- Records for this task -
..........

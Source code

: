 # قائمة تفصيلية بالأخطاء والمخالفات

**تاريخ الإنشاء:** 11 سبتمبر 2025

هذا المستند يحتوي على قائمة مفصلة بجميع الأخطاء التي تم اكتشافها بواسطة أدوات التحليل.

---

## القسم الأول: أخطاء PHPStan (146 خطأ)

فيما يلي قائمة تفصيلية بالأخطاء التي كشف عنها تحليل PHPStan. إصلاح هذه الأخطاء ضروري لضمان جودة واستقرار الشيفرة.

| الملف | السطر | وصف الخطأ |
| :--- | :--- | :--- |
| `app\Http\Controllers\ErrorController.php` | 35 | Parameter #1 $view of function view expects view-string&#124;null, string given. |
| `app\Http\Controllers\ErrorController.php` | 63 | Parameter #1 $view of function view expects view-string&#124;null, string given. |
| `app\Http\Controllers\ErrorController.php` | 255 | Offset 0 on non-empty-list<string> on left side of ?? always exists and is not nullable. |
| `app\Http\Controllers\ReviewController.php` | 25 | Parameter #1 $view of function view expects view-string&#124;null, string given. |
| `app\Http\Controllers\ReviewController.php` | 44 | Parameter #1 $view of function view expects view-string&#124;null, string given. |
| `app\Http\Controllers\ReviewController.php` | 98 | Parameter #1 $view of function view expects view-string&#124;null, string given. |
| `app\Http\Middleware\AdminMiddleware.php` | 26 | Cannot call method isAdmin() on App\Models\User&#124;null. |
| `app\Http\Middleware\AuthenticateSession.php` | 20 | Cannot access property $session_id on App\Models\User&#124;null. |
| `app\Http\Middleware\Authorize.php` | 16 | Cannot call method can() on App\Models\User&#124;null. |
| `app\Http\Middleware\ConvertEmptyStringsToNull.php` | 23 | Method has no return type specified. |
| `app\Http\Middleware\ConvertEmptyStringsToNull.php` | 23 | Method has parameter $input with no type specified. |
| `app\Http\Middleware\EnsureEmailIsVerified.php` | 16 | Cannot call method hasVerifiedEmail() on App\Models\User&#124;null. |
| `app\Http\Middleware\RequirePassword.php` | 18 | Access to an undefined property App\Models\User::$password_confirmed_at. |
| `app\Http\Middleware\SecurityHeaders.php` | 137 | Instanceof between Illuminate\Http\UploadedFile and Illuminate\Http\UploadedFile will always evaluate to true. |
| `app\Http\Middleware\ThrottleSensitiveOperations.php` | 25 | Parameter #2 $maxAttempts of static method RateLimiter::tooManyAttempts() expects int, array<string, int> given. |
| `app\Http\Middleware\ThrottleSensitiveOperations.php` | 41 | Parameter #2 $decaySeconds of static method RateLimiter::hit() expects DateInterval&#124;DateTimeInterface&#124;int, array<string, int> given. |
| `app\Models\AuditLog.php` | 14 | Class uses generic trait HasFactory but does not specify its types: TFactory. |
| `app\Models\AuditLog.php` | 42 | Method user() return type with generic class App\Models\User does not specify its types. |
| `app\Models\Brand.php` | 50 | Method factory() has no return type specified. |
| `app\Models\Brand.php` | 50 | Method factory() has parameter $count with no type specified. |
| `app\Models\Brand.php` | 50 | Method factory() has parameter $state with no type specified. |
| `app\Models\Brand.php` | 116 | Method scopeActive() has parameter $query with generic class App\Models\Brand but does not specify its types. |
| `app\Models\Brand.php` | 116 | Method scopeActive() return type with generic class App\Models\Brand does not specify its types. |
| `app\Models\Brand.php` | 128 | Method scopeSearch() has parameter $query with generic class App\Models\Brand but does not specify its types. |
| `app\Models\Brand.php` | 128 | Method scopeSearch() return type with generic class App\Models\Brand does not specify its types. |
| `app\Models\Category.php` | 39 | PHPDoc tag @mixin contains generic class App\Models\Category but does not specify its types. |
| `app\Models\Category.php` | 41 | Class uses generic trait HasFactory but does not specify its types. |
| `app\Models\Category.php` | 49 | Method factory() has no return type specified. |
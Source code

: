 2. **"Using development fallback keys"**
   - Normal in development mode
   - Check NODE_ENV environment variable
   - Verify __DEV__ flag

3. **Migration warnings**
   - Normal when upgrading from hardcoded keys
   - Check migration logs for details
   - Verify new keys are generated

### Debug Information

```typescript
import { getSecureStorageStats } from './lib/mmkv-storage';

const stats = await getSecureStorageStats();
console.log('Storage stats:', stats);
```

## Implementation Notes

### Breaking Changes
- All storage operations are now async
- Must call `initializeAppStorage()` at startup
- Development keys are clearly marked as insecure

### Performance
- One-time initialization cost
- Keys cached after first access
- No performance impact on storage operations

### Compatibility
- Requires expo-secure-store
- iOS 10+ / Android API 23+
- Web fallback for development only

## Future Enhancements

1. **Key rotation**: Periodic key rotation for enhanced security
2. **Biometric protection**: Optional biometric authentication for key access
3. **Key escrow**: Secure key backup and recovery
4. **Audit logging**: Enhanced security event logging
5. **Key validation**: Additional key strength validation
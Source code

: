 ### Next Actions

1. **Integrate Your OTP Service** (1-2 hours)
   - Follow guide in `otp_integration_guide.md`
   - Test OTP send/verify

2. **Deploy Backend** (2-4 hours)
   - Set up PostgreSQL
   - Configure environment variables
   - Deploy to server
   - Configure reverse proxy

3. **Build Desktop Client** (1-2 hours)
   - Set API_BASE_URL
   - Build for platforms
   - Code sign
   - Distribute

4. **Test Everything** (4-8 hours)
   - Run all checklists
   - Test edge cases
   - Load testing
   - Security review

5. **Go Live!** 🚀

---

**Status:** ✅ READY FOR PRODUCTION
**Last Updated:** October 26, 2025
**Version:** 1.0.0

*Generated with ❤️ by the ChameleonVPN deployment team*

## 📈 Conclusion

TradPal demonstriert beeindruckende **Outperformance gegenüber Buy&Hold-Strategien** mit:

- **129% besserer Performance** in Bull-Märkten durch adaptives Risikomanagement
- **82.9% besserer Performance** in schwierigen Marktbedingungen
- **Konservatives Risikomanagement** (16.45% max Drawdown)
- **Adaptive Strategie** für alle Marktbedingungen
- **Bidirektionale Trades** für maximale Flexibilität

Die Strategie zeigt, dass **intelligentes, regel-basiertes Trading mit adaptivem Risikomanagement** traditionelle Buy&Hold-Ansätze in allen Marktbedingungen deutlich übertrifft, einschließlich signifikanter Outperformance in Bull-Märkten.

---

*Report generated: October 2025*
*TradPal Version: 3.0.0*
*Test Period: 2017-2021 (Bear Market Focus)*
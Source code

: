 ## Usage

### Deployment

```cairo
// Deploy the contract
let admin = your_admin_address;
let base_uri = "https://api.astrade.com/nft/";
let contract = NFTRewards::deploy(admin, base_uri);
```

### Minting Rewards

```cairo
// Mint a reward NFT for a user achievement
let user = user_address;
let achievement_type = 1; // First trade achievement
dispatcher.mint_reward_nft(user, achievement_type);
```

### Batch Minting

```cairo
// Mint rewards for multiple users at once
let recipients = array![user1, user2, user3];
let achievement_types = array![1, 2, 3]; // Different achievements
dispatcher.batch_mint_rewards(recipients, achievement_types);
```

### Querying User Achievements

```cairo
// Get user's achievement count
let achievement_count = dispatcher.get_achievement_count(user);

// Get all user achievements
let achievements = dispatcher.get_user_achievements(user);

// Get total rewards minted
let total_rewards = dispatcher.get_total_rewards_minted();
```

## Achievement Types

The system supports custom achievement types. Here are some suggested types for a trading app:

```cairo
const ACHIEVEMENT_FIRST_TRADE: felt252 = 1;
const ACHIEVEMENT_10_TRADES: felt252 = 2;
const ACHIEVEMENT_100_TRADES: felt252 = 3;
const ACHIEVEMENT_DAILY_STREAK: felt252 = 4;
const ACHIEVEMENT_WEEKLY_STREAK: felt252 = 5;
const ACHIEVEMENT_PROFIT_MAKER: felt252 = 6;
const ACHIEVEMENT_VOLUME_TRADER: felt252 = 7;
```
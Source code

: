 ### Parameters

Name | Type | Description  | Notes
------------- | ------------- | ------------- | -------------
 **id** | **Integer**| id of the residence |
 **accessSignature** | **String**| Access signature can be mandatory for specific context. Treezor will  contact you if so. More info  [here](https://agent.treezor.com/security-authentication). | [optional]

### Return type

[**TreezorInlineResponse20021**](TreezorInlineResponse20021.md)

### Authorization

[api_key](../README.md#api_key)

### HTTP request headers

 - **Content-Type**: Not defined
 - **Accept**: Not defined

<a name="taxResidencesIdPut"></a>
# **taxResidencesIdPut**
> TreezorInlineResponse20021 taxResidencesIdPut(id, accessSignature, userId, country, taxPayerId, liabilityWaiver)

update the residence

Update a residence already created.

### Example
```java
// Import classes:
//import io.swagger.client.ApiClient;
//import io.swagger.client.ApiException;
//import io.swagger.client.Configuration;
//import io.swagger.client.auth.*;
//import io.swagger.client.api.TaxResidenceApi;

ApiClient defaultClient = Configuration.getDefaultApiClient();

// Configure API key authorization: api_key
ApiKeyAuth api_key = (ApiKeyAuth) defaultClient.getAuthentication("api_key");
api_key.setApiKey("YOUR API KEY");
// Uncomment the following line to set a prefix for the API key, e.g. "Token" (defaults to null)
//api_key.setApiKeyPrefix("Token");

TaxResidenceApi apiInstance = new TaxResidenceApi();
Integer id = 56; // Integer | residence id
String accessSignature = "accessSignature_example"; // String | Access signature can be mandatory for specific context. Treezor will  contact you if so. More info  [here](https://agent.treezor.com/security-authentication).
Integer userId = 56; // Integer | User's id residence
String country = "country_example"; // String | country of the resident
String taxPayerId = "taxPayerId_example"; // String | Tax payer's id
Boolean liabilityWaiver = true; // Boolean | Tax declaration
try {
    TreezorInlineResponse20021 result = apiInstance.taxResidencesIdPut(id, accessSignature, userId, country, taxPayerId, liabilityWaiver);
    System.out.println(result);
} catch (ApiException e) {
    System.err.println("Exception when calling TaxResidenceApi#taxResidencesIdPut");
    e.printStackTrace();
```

..........

- Task goal -
Exactly as they stand, set down the lines from the top of the data through the line with "35 | Parameter".

- Solution for this exercise -
Source code

: # قائمة تفصيلية بالأخطاء والمخالفات

**تاريخ الإنشاء:** 11 سبتمبر 2025

هذا المستند يحتوي على قائمة مفصلة بجميع الأخطاء التي تم اكتشافها بواسطة أدوات التحليل.

---

## القسم الأول: أخطاء PHPStan (146 خطأ)

فيما يلي قائمة تفصيلية بالأخطاء التي كشف عنها تحليل PHPStan. إصلاح هذه الأخطاء ضروري لضمان جودة واستقرار الشيفرة.

| الملف | السطر | وصف الخطأ |
| :--- | :--- | :--- |
| `app\Http\Controllers\ErrorController.php` | 35 | Parameter #1 $view of function view expects view-string&#124;null, string given. |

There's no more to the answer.